Your goal ▸
Text only, exactly as given: reproduce the entries below without their pictures.

Task inputs ▸
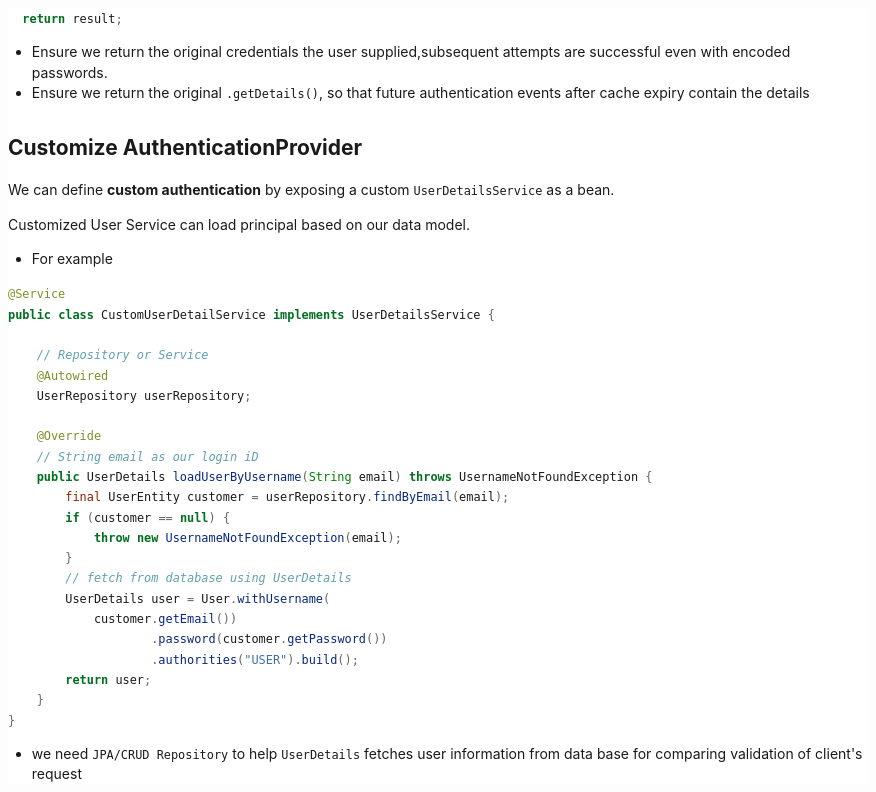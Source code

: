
 ```java
  return result;
```
- Ensure we return the original credentials the user supplied,subsequent attempts are successful even with encoded passwords.
- Ensure we return the original `.getDetails()`, so that future authentication events after cache expiry contain the details

## Customize AuthenticationProvider 

We can define **custom authentication** by exposing a custom `UserDetailsService` as a bean.

Customized User Service can load principal based on our data model.  
- For example
```java
@Service
public class CustomUserDetailService implements UserDetailsService {

    // Repository or Service 
    @Autowired
    UserRepository userRepository;

    @Override
    // String email as our login iD
    public UserDetails loadUserByUsername(String email) throws UsernameNotFoundException {
        final UserEntity customer = userRepository.findByEmail(email);
        if (customer == null) {
            throw new UsernameNotFoundException(email);
        }
        // fetch from database using UserDetails
        UserDetails user = User.withUsername(
            customer.getEmail())
                    .password(customer.getPassword())
                    .authorities("USER").build();
        return user;
    }
}
```
- we need `JPA/CRUD Repository` to help `UserDetails` fetches user information from data base for comparing validation of client's request
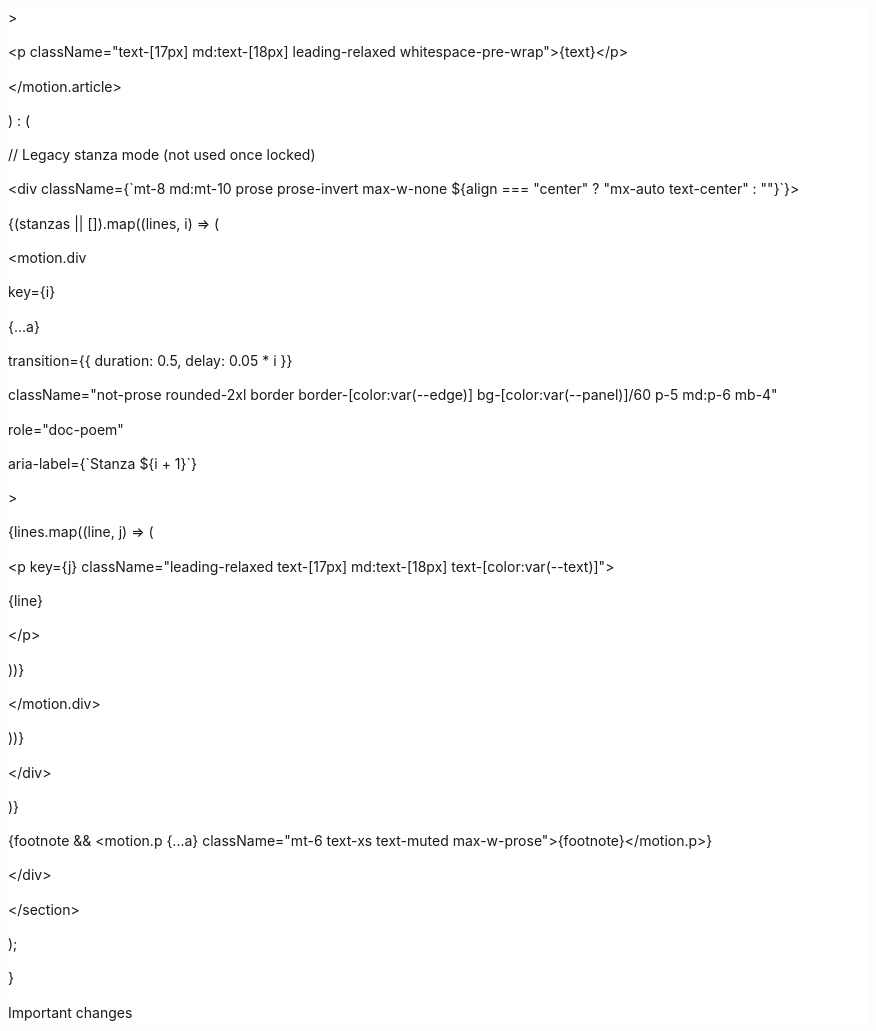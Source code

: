 \>

\<p className=\"text-\[17px\] md:text-\[18px\] leading-relaxed
whitespace-pre-wrap\"\>{text}\</p\>

\</motion.article\>

) : (

// Legacy stanza mode (not used once locked)

\<div className={\`mt-8 md:mt-10 prose prose-invert max-w-none \${align
=== \"center\" ? \"mx-auto text-center\" : \"\"}\`}\>

{(stanzas \|\| \[\]).map((lines, i) =\> (

\<motion.div

key={i}

{\...a}

transition={{ duration: 0.5, delay: 0.05 \* i }}

className=\"not-prose rounded-2xl border border-\[color:var(\--edge)\]
bg-\[color:var(\--panel)\]/60 p-5 md:p-6 mb-4\"

role=\"doc-poem\"

aria-label={\`Stanza \${i + 1}\`}

\>

{lines.map((line, j) =\> (

\<p key={j} className=\"leading-relaxed text-\[17px\] md:text-\[18px\]
text-\[color:var(\--text)\]\"\>

{line}

\</p\>

))}

\</motion.div\>

))}

\</div\>

)}

{footnote && \<motion.p {\...a} className=\"mt-6 text-xs text-muted
max-w-prose\"\>{footnote}\</motion.p\>}

\</div\>

\</section\>

);

}

Important changes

Your solution ▸
Source code

:
 ```java
  return result;
```
- Ensure we return the original credentials the user supplied,subsequent attempts are successful even with encoded passwords.
- Ensure we return the original `.getDetails()`, so that future authentication events after cache expiry contain the details

## Customize AuthenticationProvider 

We can define **custom authentication** by exposing a custom `UserDetailsService` as a bean.

Customized User Service can load principal based on our data model.  
- For example
```java
@Service
public class CustomUserDetailService implements UserDetailsService {

    // Repository or Service 
    @Autowired
    UserRepository userRepository;

    @Override
    // String email as our login iD
    public UserDetails loadUserByUsername(String email) throws UsernameNotFoundException {
        final UserEntity customer = userRepository.findByEmail(email);
        if (customer == null) {
            throw new UsernameNotFoundException(email);
        }
        // fetch from database using UserDetails
        UserDetails user = User.withUsername(
            customer.getEmail())
                    .password(customer.getPassword())
                    .authorities("USER").build();
        return user;
    }
}
```
- we need `JPA/CRUD Repository` to help `UserDetails` fetches user information from data base for comparing validation of client's request
Source code

: \>

\<p className=\"text-\[17px\] md:text-\[18px\] leading-relaxed
whitespace-pre-wrap\"\>{text}\</p\>

\</motion.article\>

) : (

// Legacy stanza mode (not used once locked)

\<div className={\`mt-8 md:mt-10 prose prose-invert max-w-none \${align
=== \"center\" ? \"mx-auto text-center\" : \"\"}\`}\>

{(stanzas \|\| \[\]).map((lines, i) =\> (

\<motion.div

key={i}

{\...a}

transition={{ duration: 0.5, delay: 0.05 \* i }}

className=\"not-prose rounded-2xl border border-\[color:var(\--edge)\]
bg-\[color:var(\--panel)\]/60 p-5 md:p-6 mb-4\"

role=\"doc-poem\"

aria-label={\`Stanza \${i + 1}\`}

\>

{lines.map((line, j) =\> (

\<p key={j} className=\"leading-relaxed text-\[17px\] md:text-\[18px\]
text-\[color:var(\--text)\]\"\>

{line}

\</p\>

))}

\</motion.div\>

))}

\</div\>

)}

{footnote && \<motion.p {\...a} className=\"mt-6 text-xs text-muted
max-w-prose\"\>{footnote}\</motion.p\>}

\</div\>

\</section\>

);

}

Important changes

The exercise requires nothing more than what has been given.